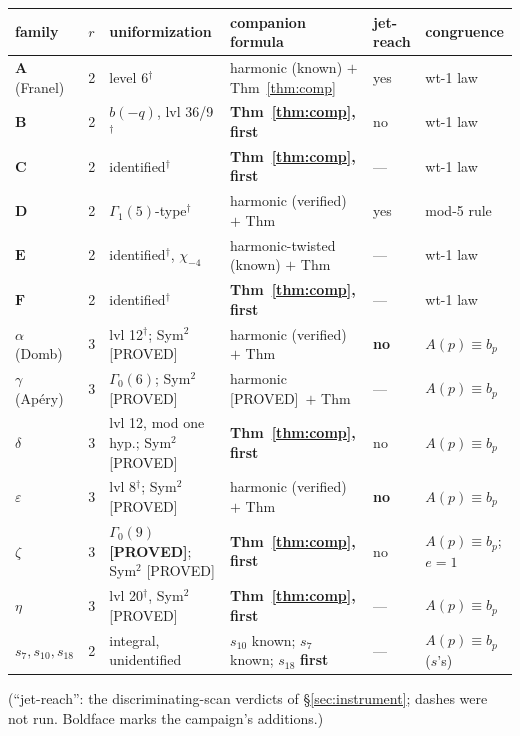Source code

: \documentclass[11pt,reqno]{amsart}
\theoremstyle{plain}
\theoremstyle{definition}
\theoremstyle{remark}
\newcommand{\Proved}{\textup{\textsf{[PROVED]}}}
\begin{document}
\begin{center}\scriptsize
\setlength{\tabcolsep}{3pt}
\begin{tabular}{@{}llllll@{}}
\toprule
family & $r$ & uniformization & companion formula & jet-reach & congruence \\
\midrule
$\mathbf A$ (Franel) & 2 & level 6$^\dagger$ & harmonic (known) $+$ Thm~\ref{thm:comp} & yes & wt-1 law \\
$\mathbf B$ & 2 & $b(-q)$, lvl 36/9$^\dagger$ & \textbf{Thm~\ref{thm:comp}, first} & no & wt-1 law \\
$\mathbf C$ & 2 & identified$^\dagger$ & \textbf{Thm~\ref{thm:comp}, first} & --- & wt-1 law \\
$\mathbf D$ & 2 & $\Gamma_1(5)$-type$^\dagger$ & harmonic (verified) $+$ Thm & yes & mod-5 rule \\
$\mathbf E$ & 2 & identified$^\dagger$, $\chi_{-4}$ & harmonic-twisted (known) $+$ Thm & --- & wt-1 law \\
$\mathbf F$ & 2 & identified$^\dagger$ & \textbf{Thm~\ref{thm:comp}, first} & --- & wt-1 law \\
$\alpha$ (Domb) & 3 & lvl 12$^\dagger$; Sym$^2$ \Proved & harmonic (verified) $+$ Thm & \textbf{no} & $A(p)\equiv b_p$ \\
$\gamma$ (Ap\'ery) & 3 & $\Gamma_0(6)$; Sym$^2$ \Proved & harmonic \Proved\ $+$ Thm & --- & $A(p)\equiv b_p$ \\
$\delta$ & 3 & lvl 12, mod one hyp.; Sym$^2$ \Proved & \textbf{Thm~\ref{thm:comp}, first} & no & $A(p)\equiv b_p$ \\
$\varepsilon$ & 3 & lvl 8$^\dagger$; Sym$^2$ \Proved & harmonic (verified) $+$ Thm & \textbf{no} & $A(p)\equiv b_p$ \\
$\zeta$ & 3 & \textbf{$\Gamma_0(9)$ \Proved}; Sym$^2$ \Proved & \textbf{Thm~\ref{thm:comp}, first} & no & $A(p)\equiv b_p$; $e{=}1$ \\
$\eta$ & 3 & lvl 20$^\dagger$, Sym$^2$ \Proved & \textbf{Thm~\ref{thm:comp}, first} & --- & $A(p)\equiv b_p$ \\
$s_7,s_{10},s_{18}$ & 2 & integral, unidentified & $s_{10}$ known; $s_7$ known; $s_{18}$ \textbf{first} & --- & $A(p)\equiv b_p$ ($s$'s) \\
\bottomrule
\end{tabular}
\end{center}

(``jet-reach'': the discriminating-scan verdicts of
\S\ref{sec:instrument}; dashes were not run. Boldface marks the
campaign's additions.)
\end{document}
-.-.-
### Aim of the exercise
Filter the records for the string "harmonic" and copy every line that holds it.

### Solution to the problem
$\mathbf A$ (Franel) & 2 & level 6$^\dagger$ & harmonic (known) $+$ Thm~\ref{thm:comp} & yes & wt-1 law \\
$\mathbf D$ & 2 & $\Gamma_1(5)$-type$^\dagger$ & harmonic (verified) $+$ Thm & yes & mod-5 rule \\
$\mathbf E$ & 2 & identified$^\dagger$, $\chi_{-4}$ & harmonic-twisted (known) $+$ Thm & --- & wt-1 law \\
$\alpha$ (Domb) & 3 & lvl 12$^\dagger$; Sym$^2$ \Proved & harmonic (verified) $+$ Thm & \textbf{no} & $A(p)\equiv b_p$ \\
$\gamma$ (Ap\'ery) & 3 & $\Gamma_0(6)$; Sym$^2$ \Proved & harmonic \Proved\ $+$ Thm & --- & $A(p)\equiv b_p$ \\
$\varepsilon$ & 3 & lvl 8$^\dagger$; Sym$^2$ \Proved & harmonic (verified) $+$ Thm & \textbf{no} & $A(p)\equiv b_p$ \\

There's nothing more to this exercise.